→ EXERCISE AIM
For this exercise, copy the records below exactly and exclude every image.

Dataset excerpts
● ● ● ● ● ● ●
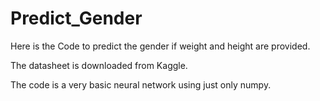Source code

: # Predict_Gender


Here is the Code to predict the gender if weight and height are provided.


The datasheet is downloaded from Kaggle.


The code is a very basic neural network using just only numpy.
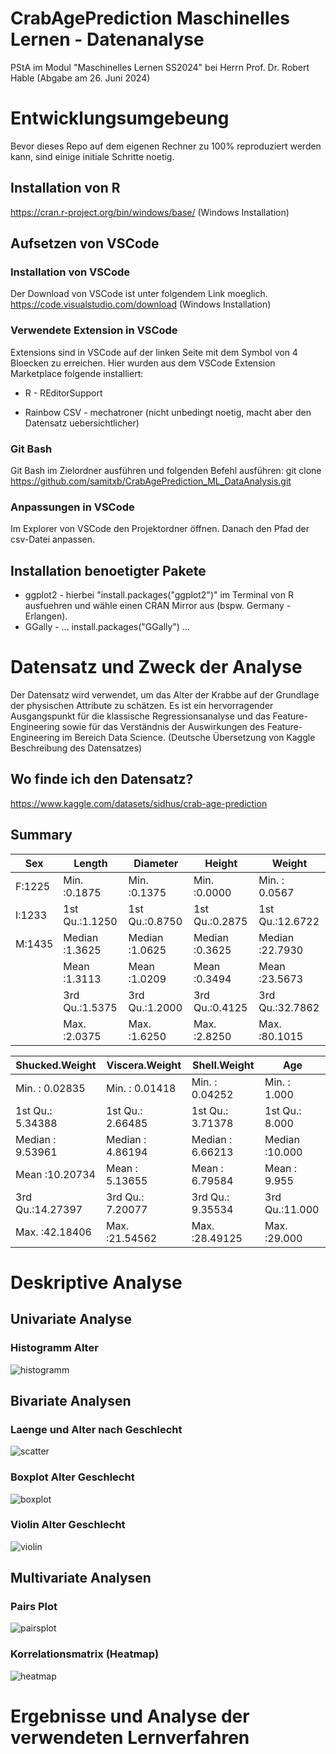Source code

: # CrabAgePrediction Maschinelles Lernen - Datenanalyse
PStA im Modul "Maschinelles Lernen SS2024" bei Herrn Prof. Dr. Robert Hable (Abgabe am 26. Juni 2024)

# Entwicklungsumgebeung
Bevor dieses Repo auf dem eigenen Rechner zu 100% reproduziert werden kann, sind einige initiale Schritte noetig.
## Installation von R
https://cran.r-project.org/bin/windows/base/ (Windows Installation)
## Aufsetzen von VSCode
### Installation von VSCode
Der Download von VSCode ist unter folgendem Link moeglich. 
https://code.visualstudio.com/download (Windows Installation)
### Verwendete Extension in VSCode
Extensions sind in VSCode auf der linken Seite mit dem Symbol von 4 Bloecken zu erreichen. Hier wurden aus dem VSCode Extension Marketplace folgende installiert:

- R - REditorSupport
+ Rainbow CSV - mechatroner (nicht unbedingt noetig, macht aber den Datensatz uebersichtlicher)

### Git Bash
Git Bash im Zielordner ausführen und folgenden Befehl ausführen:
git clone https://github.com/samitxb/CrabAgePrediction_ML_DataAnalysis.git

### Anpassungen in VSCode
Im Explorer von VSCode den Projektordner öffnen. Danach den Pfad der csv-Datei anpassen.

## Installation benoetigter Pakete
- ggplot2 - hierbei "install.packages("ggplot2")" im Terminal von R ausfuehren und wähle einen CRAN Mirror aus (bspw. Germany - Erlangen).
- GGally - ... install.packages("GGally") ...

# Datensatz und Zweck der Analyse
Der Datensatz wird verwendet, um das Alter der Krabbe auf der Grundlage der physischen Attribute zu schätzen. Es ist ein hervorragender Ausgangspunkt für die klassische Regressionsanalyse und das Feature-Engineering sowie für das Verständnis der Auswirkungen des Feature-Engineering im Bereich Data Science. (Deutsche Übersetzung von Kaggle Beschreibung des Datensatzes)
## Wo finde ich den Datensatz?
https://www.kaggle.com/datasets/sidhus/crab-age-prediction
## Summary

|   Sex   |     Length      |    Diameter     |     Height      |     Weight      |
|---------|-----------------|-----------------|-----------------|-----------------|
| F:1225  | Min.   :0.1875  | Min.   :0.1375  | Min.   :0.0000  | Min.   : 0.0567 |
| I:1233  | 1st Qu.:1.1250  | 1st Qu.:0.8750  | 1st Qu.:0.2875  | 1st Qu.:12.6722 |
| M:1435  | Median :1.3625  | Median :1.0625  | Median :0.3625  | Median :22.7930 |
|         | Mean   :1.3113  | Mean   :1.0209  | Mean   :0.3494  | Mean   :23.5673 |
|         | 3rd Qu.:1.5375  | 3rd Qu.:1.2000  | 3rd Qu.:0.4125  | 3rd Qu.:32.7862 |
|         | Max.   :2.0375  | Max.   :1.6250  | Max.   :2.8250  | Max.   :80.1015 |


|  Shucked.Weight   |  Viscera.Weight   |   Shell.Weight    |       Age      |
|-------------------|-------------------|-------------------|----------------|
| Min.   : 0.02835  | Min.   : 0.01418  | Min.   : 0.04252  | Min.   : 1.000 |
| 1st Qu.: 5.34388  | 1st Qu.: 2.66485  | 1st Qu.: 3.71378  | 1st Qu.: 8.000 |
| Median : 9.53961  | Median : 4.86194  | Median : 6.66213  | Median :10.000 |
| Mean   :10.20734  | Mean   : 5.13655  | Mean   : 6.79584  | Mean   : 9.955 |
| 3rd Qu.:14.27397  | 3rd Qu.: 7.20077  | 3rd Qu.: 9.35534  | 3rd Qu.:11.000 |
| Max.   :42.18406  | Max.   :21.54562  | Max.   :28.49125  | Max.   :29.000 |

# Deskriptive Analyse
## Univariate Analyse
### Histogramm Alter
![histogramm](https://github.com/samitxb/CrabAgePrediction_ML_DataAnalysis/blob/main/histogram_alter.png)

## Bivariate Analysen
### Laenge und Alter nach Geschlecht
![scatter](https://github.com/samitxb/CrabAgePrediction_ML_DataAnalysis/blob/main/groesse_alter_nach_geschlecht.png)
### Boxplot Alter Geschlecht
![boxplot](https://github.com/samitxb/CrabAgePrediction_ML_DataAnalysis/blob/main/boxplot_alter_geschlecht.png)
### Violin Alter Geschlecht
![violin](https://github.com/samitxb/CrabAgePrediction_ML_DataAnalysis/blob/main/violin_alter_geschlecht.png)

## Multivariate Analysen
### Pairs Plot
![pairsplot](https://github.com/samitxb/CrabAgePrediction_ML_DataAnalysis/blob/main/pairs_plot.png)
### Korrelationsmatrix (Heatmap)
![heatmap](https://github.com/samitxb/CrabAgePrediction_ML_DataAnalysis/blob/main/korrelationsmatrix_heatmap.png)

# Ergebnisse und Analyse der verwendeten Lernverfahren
● ● ● ● ● ● ●
→ RESPONSE TO THE EXERCISE
Source code

: # Predict_Gender


Here is the Code to predict the gender if weight and height are provided.


The datasheet is downloaded from Kaggle.


The code is a very basic neural network using just only numpy.
Source code

: # CrabAgePrediction Maschinelles Lernen - Datenanalyse
PStA im Modul "Maschinelles Lernen SS2024" bei Herrn Prof. Dr. Robert Hable (Abgabe am 26. Juni 2024)

# Entwicklungsumgebeung
Bevor dieses Repo auf dem eigenen Rechner zu 100% reproduziert werden kann, sind einige initiale Schritte noetig.
## Installation von R
https://cran.r-project.org/bin/windows/base/ (Windows Installation)
## Aufsetzen von VSCode
### Installation von VSCode
Der Download von VSCode ist unter folgendem Link moeglich. 
https://code.visualstudio.com/download (Windows Installation)
### Verwendete Extension in VSCode
Extensions sind in VSCode auf der linken Seite mit dem Symbol von 4 Bloecken zu erreichen. Hier wurden aus dem VSCode Extension Marketplace folgende installiert:

- R - REditorSupport
+ Rainbow CSV - mechatroner (nicht unbedingt noetig, macht aber den Datensatz uebersichtlicher)

### Git Bash
Git Bash im Zielordner ausführen und folgenden Befehl ausführen:
git clone https://github.com/samitxb/CrabAgePrediction_ML_DataAnalysis.git

### Anpassungen in VSCode
Im Explorer von VSCode den Projektordner öffnen. Danach den Pfad der csv-Datei anpassen.

## Installation benoetigter Pakete
- ggplot2 - hierbei "install.packages("ggplot2")" im Terminal von R ausfuehren und wähle einen CRAN Mirror aus (bspw. Germany - Erlangen).
- GGally - ... install.packages("GGally") ...

# Datensatz und Zweck der Analyse
Der Datensatz wird verwendet, um das Alter der Krabbe auf der Grundlage der physischen Attribute zu schätzen. Es ist ein hervorragender Ausgangspunkt für die klassische Regressionsanalyse und das Feature-Engineering sowie für das Verständnis der Auswirkungen des Feature-Engineering im Bereich Data Science. (Deutsche Übersetzung von Kaggle Beschreibung des Datensatzes)
## Wo finde ich den Datensatz?
https://www.kaggle.com/datasets/sidhus/crab-age-prediction
## Summary

|   Sex   |     Length      |    Diameter     |     Height      |     Weight      |
|---------|-----------------|-----------------|-----------------|-----------------|
| F:1225  | Min.   :0.1875  | Min.   :0.1375  | Min.   :0.0000  | Min.   : 0.0567 |
| I:1233  | 1st Qu.:1.1250  | 1st Qu.:0.8750  | 1st Qu.:0.2875  | 1st Qu.:12.6722 |
| M:1435  | Median :1.3625  | Median :1.0625  | Median :0.3625  | Median :22.7930 |
|         | Mean   :1.3113  | Mean   :1.0209  | Mean   :0.3494  | Mean   :23.5673 |
|         | 3rd Qu.:1.5375  | 3rd Qu.:1.2000  | 3rd Qu.:0.4125  | 3rd Qu.:32.7862 |
|         | Max.   :2.0375  | Max.   :1.6250  | Max.   :2.8250  | Max.   :80.1015 |


|  Shucked.Weight   |  Viscera.Weight   |   Shell.Weight    |       Age      |
|-------------------|-------------------|-------------------|----------------|
| Min.   : 0.02835  | Min.   : 0.01418  | Min.   : 0.04252  | Min.   : 1.000 |
| 1st Qu.: 5.34388  | 1st Qu.: 2.66485  | 1st Qu.: 3.71378  | 1st Qu.: 8.000 |
| Median : 9.53961  | Median : 4.86194  | Median : 6.66213  | Median :10.000 |
| Mean   :10.20734  | Mean   : 5.13655  | Mean   : 6.79584  | Mean   : 9.955 |
| 3rd Qu.:14.27397  | 3rd Qu.: 7.20077  | 3rd Qu.: 9.35534  | 3rd Qu.:11.000 |
| Max.   :42.18406  | Max.   :21.54562  | Max.   :28.49125  | Max.   :29.000 |

# Deskriptive Analyse
## Univariate Analyse
### Histogramm Alter
![histogramm](https://github.com/samitxb/CrabAgePrediction_ML_DataAnalysis/blob/main/histogram_alter.png)

## Bivariate Analysen
### Laenge und Alter nach Geschlecht
![scatter](https://github.com/samitxb/CrabAgePrediction_ML_DataAnalysis/blob/main/groesse_alter_nach_geschlecht.png)
### Boxplot Alter Geschlecht
![boxplot](https://github.com/samitxb/CrabAgePrediction_ML_DataAnalysis/blob/main/boxplot_alter_geschlecht.png)
### Violin Alter Geschlecht
![violin](https://github.com/samitxb/CrabAgePrediction_ML_DataAnalysis/blob/main/violin_alter_geschlecht.png)

## Multivariate Analysen
### Pairs Plot
![pairsplot](https://github.com/samitxb/CrabAgePrediction_ML_DataAnalysis/blob/main/pairs_plot.png)
### Korrelationsmatrix (Heatmap)
![heatmap](https://github.com/samitxb/CrabAgePrediction_ML_DataAnalysis/blob/main/korrelationsmatrix_heatmap.png)

# Ergebnisse und Analyse der verwendeten Lernverfahren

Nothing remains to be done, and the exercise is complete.